**ABOUT THIS EXERCISE**
Reproduce all the lines below exactly and omit the images.

**SOURCE MATERIAL**
++++++++

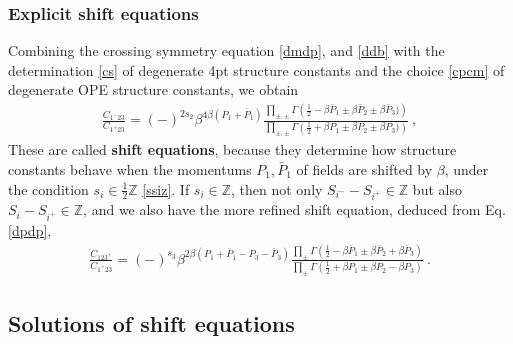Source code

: \documentclass[12pt, a4paper]{article}
\theoremstyle{break}
\begin{document}
\subsubsection{Explicit shift equations}

Combining the crossing symmetry equation \eqref{dmdp}, and \eqref{ddb} with the determination \eqref{cs} of degenerate 4pt structure constants and the choice \eqref{cpcm} of degenerate OPE structure constants, we obtain
\begin{align}
 \boxed{\frac{C_{1^-23}}{C_{1^+23}} = 
 (-)^{2s_2}\beta^{4\beta (P_1+\bar P_1)} \frac{\prod_{\pm,\pm}\Gamma\left(\tfrac12 -\beta\bar P_1\pm\beta \bar P_2\pm\beta \bar P_3)\right)}{\prod_{\pm,\pm}
 \Gamma\left(\tfrac12 +\beta P_1\pm \beta P_2\pm\beta P_3)\right)}} \ ,
 \label{sh-mp}
\end{align}
These are called \textbf{shift equations}, because they determine how structure constants behave when the momentums $P_1,\bar P_1$ of fields are shifted by $\beta$, under the condition $s_i\in \frac12 \mathbb{Z}$ \eqref{ssiz}. If $s_i\in\mathbb{Z}$, then not only $S_{i^-}-S_{i^+}\in\mathbb{Z}$ but also $S_{i}-S_{i^+}\in\mathbb{Z}$, and we also have the more refined shift equation, deduced from Eq. \eqref{dpdp},
\begin{align}
 \boxed{\frac{C_{123^+}}{C_{1^+23}} = 
 (-)^{s_3} \beta^{2\beta(P_1+\bar P_1-P_3-\bar P_3)}
 \frac{ \prod_\pm\Gamma\left(\frac12 -\beta\bar P_1 \pm \beta\bar P_2 +\beta\bar P_3\right)}{ \prod_\pm\Gamma\left(\frac12+\beta P_1 \pm \beta P_2 -\beta P_3\right)}}\ .
 \label{sh-pp}
\end{align}

\subsection{Solutions of shift equations}\label{sec:essc}
\end{document}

++++++++

**RESPONSE TO THE EXERCISE**
Source code

: \documentclass[12pt, a4paper]{article}
\theoremstyle{break}
\begin{document}
\subsubsection{Explicit shift equations}

Combining the crossing symmetry equation \eqref{dmdp}, and \eqref{ddb} with the determination \eqref{cs} of degenerate 4pt structure constants and the choice \eqref{cpcm} of degenerate OPE structure constants, we obtain
\begin{align}
 \boxed{\frac{C_{1^-23}}{C_{1^+23}} = 
 (-)^{2s_2}\beta^{4\beta (P_1+\bar P_1)} \frac{\prod_{\pm,\pm}\Gamma\left(\tfrac12 -\beta\bar P_1\pm\beta \bar P_2\pm\beta \bar P_3)\right)}{\prod_{\pm,\pm}
 \Gamma\left(\tfrac12 +\beta P_1\pm \beta P_2\pm\beta P_3)\right)}} \ ,
 \label{sh-mp}
\end{align}
These are called \textbf{shift equations}, because they determine how structure constants behave when the momentums $P_1,\bar P_1$ of fields are shifted by $\beta$, under the condition $s_i\in \frac12 \mathbb{Z}$ \eqref{ssiz}. If $s_i\in\mathbb{Z}$, then not only $S_{i^-}-S_{i^+}\in\mathbb{Z}$ but also $S_{i}-S_{i^+}\in\mathbb{Z}$, and we also have the more refined shift equation, deduced from Eq. \eqref{dpdp},
\begin{align}
 \boxed{\frac{C_{123^+}}{C_{1^+23}} = 
 (-)^{s_3} \beta^{2\beta(P_1+\bar P_1-P_3-\bar P_3)}
 \frac{ \prod_\pm\Gamma\left(\frac12 -\beta\bar P_1 \pm \beta\bar P_2 +\beta\bar P_3\right)}{ \prod_\pm\Gamma\left(\frac12+\beta P_1 \pm \beta P_2 -\beta P_3\right)}}\ .
 \label{sh-pp}
\end{align}

\subsection{Solutions of shift equations}\label{sec:essc}
\end{document}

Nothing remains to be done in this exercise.